Council Member Presentation: Context and Place: Modeling Social Mechanisms of Alcohol Problems

Dr, Koob introduced Council member Paul Gruenewald, Ph.D., Scientific Director of the Prevention Research Center (PRC) at the Pacific Institute for Research and Evaluation (PIRE).  Dr. Gruenewald’s presentation focused on individual drinking agents and environmental opportunities for drinking that affect drinking behaviors and related problems.  He reported on three global factors that have structurally specific effects on alcohol use: the price of alcohol; the minimum drinking age; and the ecology of heavy drinking and dependence.

Beverage Prices and Alcohol Use: Alcohol is a “complex” good, made up of three types of beverages (wine, beer, spirits) with a wide range of quality and price. If prices go up, then consumers can reduce use or switch to a beverage of lower quality or price. What happens if you increase all prices at one time? Everyone shifts down in quality. But at the low end, people who can’t afford the price increase stop drinking.
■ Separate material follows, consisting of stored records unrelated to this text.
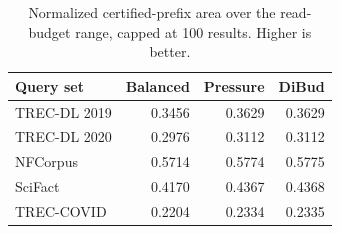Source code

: \begin{table}[t]
\centering
\caption{Normalized certified-prefix area over the read-budget range, capped at 100 results. Higher is better.}
\label{tab:static}
\begin{tabular}{lrrr}
\toprule
Query set & Balanced & Pressure & DiBud \\
\midrule
TREC-DL 2019 & 0.3456 & 0.3629 & 0.3629 \\
TREC-DL 2020 & 0.2976 & 0.3112 & 0.3112 \\
NFCorpus & 0.5714 & 0.5774 & 0.5775 \\
SciFact & 0.4170 & 0.4367 & 0.4368 \\
TREC-COVID & 0.2204 & 0.2334 & 0.2335 \\
\bottomrule
\end{tabular}
\end{table}
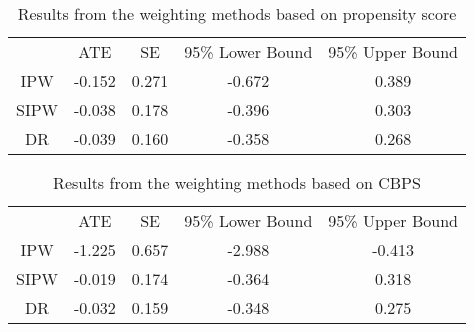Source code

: \documentclass{article}
\begin{document}
\begin{table}[t]
\caption{Results from the weighting methods based on propensity score} \label{tb3}
\footnotesize
   \centering
{\tabcolsep=22pt
\begin{tabular}{c||c|c|c|c}
\hline
     & ATE    & SE    & 95\% Lower Bound & 95\% Upper Bound \\ \hhline{=#=|=|=|=}
IPW  & -0.152 & 0.271 & -0.672      & 0.389       \\ \hline
SIPW & -0.038 & 0.178 & -0.396      & 0.303       \\ \hline
DR   & -0.039 & 0.160 & -0.358      & 0.268       \\ \hline
\end{tabular}}
\end{table}

\begin{table}[t]
\caption{Results from the weighting methods based on CBPS} \label{tb4}
\footnotesize
   \centering
{\tabcolsep=22pt
\begin{tabular}{c||c|c|c|c}
\hline
     & ATE    & SE    & 95\% Lower Bound & 95\% Upper Bound \\ \hhline{=#=|=|=|=}
IPW  & -1.225 & 0.657 & -2.988      & -0.413      \\ \hline
SIPW & -0.019 & 0.174 & -0.364      & 0.318       \\ \hline
DR   & -0.032 & 0.159 & -0.348     & 0.275       \\ \hline
\end{tabular}}
\end{table}
\end{document}
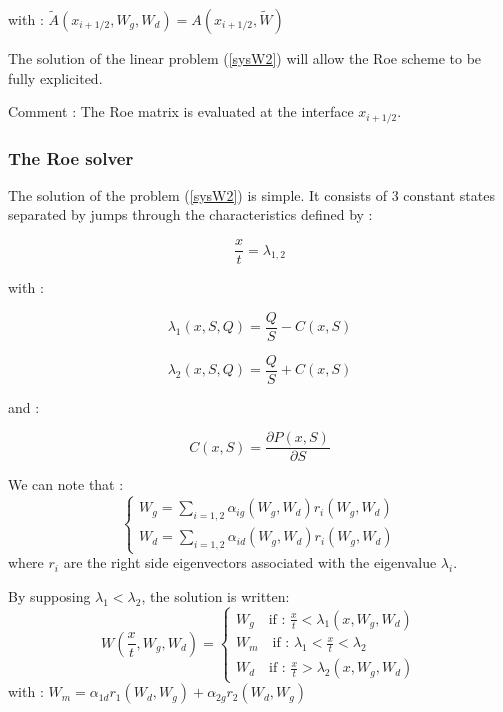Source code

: with : $\tilde A(x_{i+1/2},W_g,W_d) = A(x_{i+1/2},\tilde W)$

The solution of the linear problem (\ref{sysW2}) will allow the Roe scheme to be fully explicited.

\begin{CommentBlock}{Comment :}
The Roe matrix is evaluated at the interface $x_{i+1/2}$.
\end{CommentBlock}

\subsubsection{The Roe solver}

The solution of the problem (\ref{sysW2}) is simple. It consists of 3 constant states separated by jumps through the characteristics defined by :

\begin{equation}
  \frac{x}{t}=\lambda_{1,2}
\end{equation}

with :

\begin{equation}
 \lambda_1(x,S,Q) = \frac{Q}{S} - C(x,S)
\end{equation}

\begin{equation}
 \lambda_2(x,S,Q) = \frac{Q}{S} + C(x,S)
\end{equation}

and :

\begin{equation}
 C(x,S) = \frac{\partial P(x,S)}{\partial S}
\end{equation}

We can note that :
\begin{equation}
 \left \lbrace
  \begin{array}{l}
   W_g = \sum_{i=1,2} \alpha_{ig}(W_g,W_d) r_i(W_g,W_d) \\
   W_d = \sum_{i=1,2} \alpha_{id}(W_g,W_d) r_i(W_g,W_d)
\end{array}
 \right.
\end{equation}
where $r_i$ are the right side eigenvectors associated with the eigenvalue $\lambda_i$.

By supposing $\lambda_1 < \lambda_2$, the solution is written:
\begin{equation}
 W(\frac{x}{t},W_g , W_d ) = \left \lbrace
  \begin{array}{l}
   W_g \quad \mbox{if : } \frac{x}{t} < \lambda_1 (x,W_g,W_d) \\
   W_m \quad \mbox{if : } \lambda_1 < \frac{x}{t} < \lambda_2 \\
   W_d \quad \mbox{if : } \frac{x}{t} > \lambda_2 (x,W_g,W_d)
  \end{array}
 \right.
\end{equation}
with : $W_m = \alpha_{1d} r_1 (W_d,W_g) + \alpha_{2g} r_2 (W_d,W_g)$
Thus, a 10 percent price increase leads to a 1.69 percent decrease in alcohol use. However, if only the price of low quality alcohol beverages increases, there is a greater impact. The 10 percent price increase leads to 4.15 decrease in consumption. In contrast, if prices increase only on high quality alcohol, then a 10 percent price increase leads to a 2.83 percent increase in alcohol use as people switch to lower-cost beverages but drink more. The moral of the story is that producers and distributors can choose to pass on taxes through prices in many ways. In the case of complex goods, they can do so in ways that defeat the public health intent of the tax. Examining other substances, it appears clear that tobacco is not a complex good. It is likely that marijuana will be as that market continues to diversify products over time.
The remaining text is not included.